RGB Upgrades DBM Product to Handle H.264 Video

To help operators expand their capacity for HD on-demand programming, RGB Networks has upgraded its Dynamic Bandwidth Manager (DBM) product so that it can handle the MPEG-4 and H.264 video formats.

As a result of the upgrade, the product, which is billed as producing bandwidth savings of around 50% for MPEG-2 VOD streams, can now handle both MPEG-2 and MPEG-4/H.264 streams

“VOD services are going through the roof and are forecasted to put even more demands on networks,” said RGB director of product marketing Nabil Kanaan. “With the growing quantity of high-definition VOD content, the deployment of remote storage DVRs from the likes of Cablevision and with Time Warner Cable’s Start Over service, you really need a lot of capacity in your network. Our DBM gives operators a very efficient, cost-effective way to free up bandwidth.”

RGB’s DBM product, which when introduced in September of 2008 was capable of handing MPEG-2 streams, continually adjusts the bit rates of individual programs based on a statistical multiplexing algorithm. With MPEG-2 content, it is capable of reducing the amount of bandwidth needed for VOD streams by around 50%.

Because MPEG-4 compression already dramatically reduces the amount of bandwidth needed, the savings for H.264 VOD content is much less -- around 2% to 8% of bandwidth -- Kanaan said.

Adding the ability to handle H.264 VOD is particularly important internationally, where the transition to digital has been slower. “In the U.S., you have a huge installed base of MPEG-2-only set-top boxes, but in international markets you have less of a legacy problem,” Kanaan explained. “A lot of markets are just going digital now and in many cases they want to leapfrog [MPEG-2] and go directly to H.264 streams.”

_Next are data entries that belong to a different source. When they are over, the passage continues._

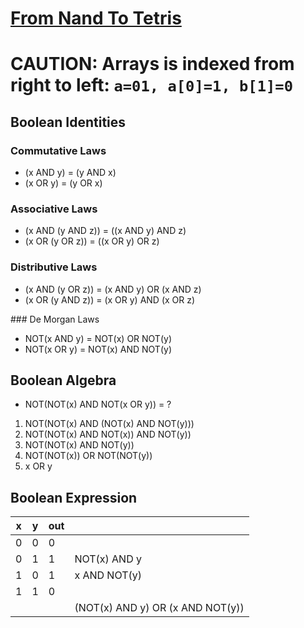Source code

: # [From Nand To Tetris](https://www.nand2tetris.org/)

# CAUTION: Arrays is indexed from right to left: `a=01, a[0]=1, b[1]=0`

## Boolean Identities

### Commutative Laws

- (x AND y) = (y AND x)
- (x OR y) = (y OR x)

### Associative Laws

- (x AND (y AND z)) = ((x AND y) AND z)
- (x OR (y OR z)) = ((x OR y) OR z)

### Distributive Laws

- (x AND (y OR z)) = (x AND y) OR (x AND z)
- (x OR (y AND z)) = (x OR y) AND (x OR z)

### De Morgan Laws

- NOT(x AND y) = NOT(x) OR NOT(y)
- NOT(x OR y) = NOT(x) AND NOT(y)

## Boolean Algebra

- NOT(NOT(x) AND NOT(x OR y)) = ?

1. NOT(NOT(x) AND (NOT(x) AND NOT(y)))
1. NOT(NOT(x) AND NOT(x)) AND NOT(y))
1. NOT(NOT(x) AND NOT(y))
1. NOT(NOT(x)) OR NOT(NOT(y))
1. x OR y

## Boolean Expression

| x   | y   | out |                                  |
| --- | --- | --- | -------------------------------- |
| 0   | 0   | 0   |
| 0   | 1   | 1   | NOT(x) AND y                     |
| 1   | 0   | 1   | x AND NOT(y)                     |
| 1   | 1   | 0   |
|     |     |     | (NOT(x) AND y) OR (x AND NOT(y)) |
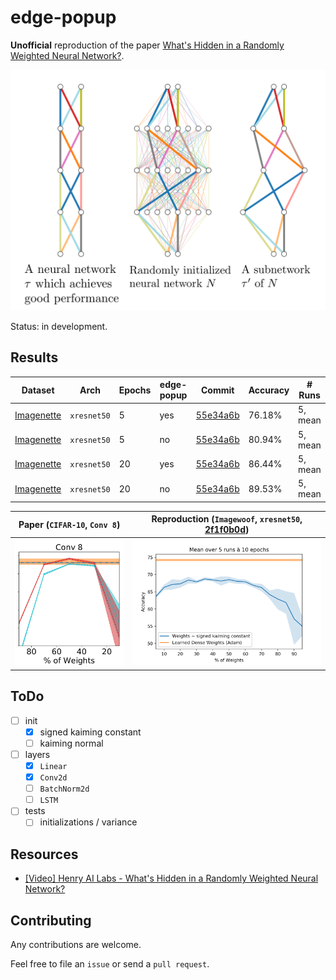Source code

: # edge-popup

**Unofficial** reproduction of the paper [What's Hidden in a Randomly Weighted Neural Network?](https://arxiv.org/abs/1911.13299).

![A Subnetwork](./img/subnetwork.png)

Status: in development.

## Results

| Dataset | Arch | Epochs | edge-popup | Commit | Accuracy | # Runs |
|--|--|--|--|--|--|--|
|[Imagenette](https://github.com/fastai/imagenette)|`xresnet50`|5|yes|[55e34a6b](https://github.com/iceychris/edge-popup/tree/55e34a6bbabb5d536d3c8ee7e52b034df3f88e37)|76.18%|5, mean|
|[Imagenette](https://github.com/fastai/imagenette)|`xresnet50`|5|no|[55e34a6b](https://github.com/iceychris/edge-popup/tree/55e34a6bbabb5d536d3c8ee7e52b034df3f88e37)|80.94%|5, mean|
|[Imagenette](https://github.com/fastai/imagenette)|`xresnet50`|20|yes|[55e34a6b](https://github.com/iceychris/edge-popup/tree/55e34a6bbabb5d536d3c8ee7e52b034df3f88e37)|86.44%|5, mean|
|[Imagenette](https://github.com/fastai/imagenette)|`xresnet50`|20|no|[55e34a6b](https://github.com/iceychris/edge-popup/tree/55e34a6bbabb5d536d3c8ee7e52b034df3f88e37)|89.53%|5, mean|

Paper (`CIFAR-10`, `Conv 8`)            |  Reproduction (`Imagewoof`, `xresnet50`, [2f1f0b0d](https://github.com/iceychris/edge-popup/tree/2f1f0b0d1380321fd4dae725fd988ee7336e7c55))
:-------------------------:|:-------------------------:
![paper](./img/paper/conv8_ks.png)  |  ![repro](./img/experiments/imagewoof_xresnet50_ks_10ep_5r.png)

## ToDo

- [ ] init
    - [x] signed kaiming constant
    - [ ] kaiming normal
- [ ] layers
    - [x] `Linear`
    - [x] `Conv2d`
    - [ ] `BatchNorm2d`
    - [ ] `LSTM`
- [ ] tests
    - [ ] initializations / variance
    
## Resources

- [[Video] Henry AI Labs - What's Hidden in a Randomly Weighted Neural Network?](https://youtu.be/C6Tj8anJO-Q)

## Contributing

Any contributions are welcome.

Feel free to file an `issue` or send a `pull request`.
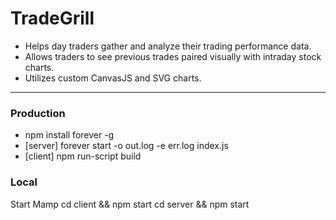 # TradeGrill

- Helps day traders gather and analyze their trading performance data.
- Allows traders to see previous trades paired visually with intraday stock charts.
- Utilizes custom CanvasJS and SVG charts.

---

### Production

- npm install forever -g
- [server] forever start -o out.log -e err.log index.js
- [client] npm run-script build

### Local

Start Mamp
cd client && npm start
cd server && npm start
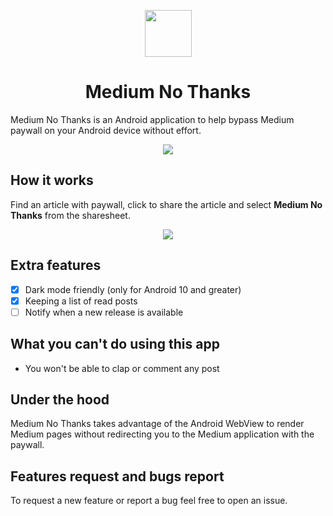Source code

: <p align="center">
  <img src="https://github.com/a-chris/medium-no-thanks/blob/master/readme/logo.png" width="75" height="75"/>
</p>

<h1 align="center">Medium No Thanks</h1>

Medium No Thanks is an Android application to help bypass Medium paywall on your Android device without effort.

<p align="center">
  <img src="https://github.com/a-chris/medium-no-thanks/blob/master/readme/preview.png" />
</p>

## How it works

Find an article with paywall, click to share the article and select **Medium No Thanks** from the sharesheet.

<p align="center">
  <img src="https://github.com/a-chris/medium-no-thanks/blob/master/readme/sample.gif" />
</p>

## Extra features

* [x] Dark mode friendly (only for Android 10 and greater)
* [x] Keeping a list of read posts
* [ ] Notify when a new release is available

## What you can't do using this app

* You won't be able to clap or comment any post

## Under the hood

Medium No Thanks takes advantage of the Android WebView to render Medium pages without redirecting you to the Medium application with the paywall.

## Features request and bugs report
To request a new feature or report a bug feel free to open an issue.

In the U.S. the vast majority of boxes currently shipping to multichannel providers are H.264 capable, but it will probably be years before the transition from MPEG-2 to MPEG-4 is completed.

In the meantime, the need to deliver both MPEG-2 and MPEG-4 streams “is creating huge workflow and content-management challenges for operators,” Kanaan said.

The need to continue to deliver MPEG-2 VOD streams during this extended transition will make RGB’s DBM product and its 50% reduction of bandwidth requirements particularly appealing, Kanaan claimed.

RGB is pitching the product as a simpler, less costly method for freeing up capacity. Kanaan noted that many operators are now reaching the limit of their excess capacity on their hybrid fiber coaxial networks, requiring them to do a “lot of outside plant work or do a truck roll to the edge of the network to push fiber deeper into the serving area and resegment the network.”

Analog reclamation has also proved more costly than expected. “Compared to all the other options, analog switchback has actually proved to be extremely expensive and we’ve seen some of those analog shutdowns slow down so that operators can conserve cash,” he said.

In contrast, Kanaan noted that the DBM is typically installed at the headend and simply plugs into existing deployments. “It is operationally simpler and if deployed in a strategic way will allow them to avoid having to resegment the network to meet the growing demand” for HD VOD, he said.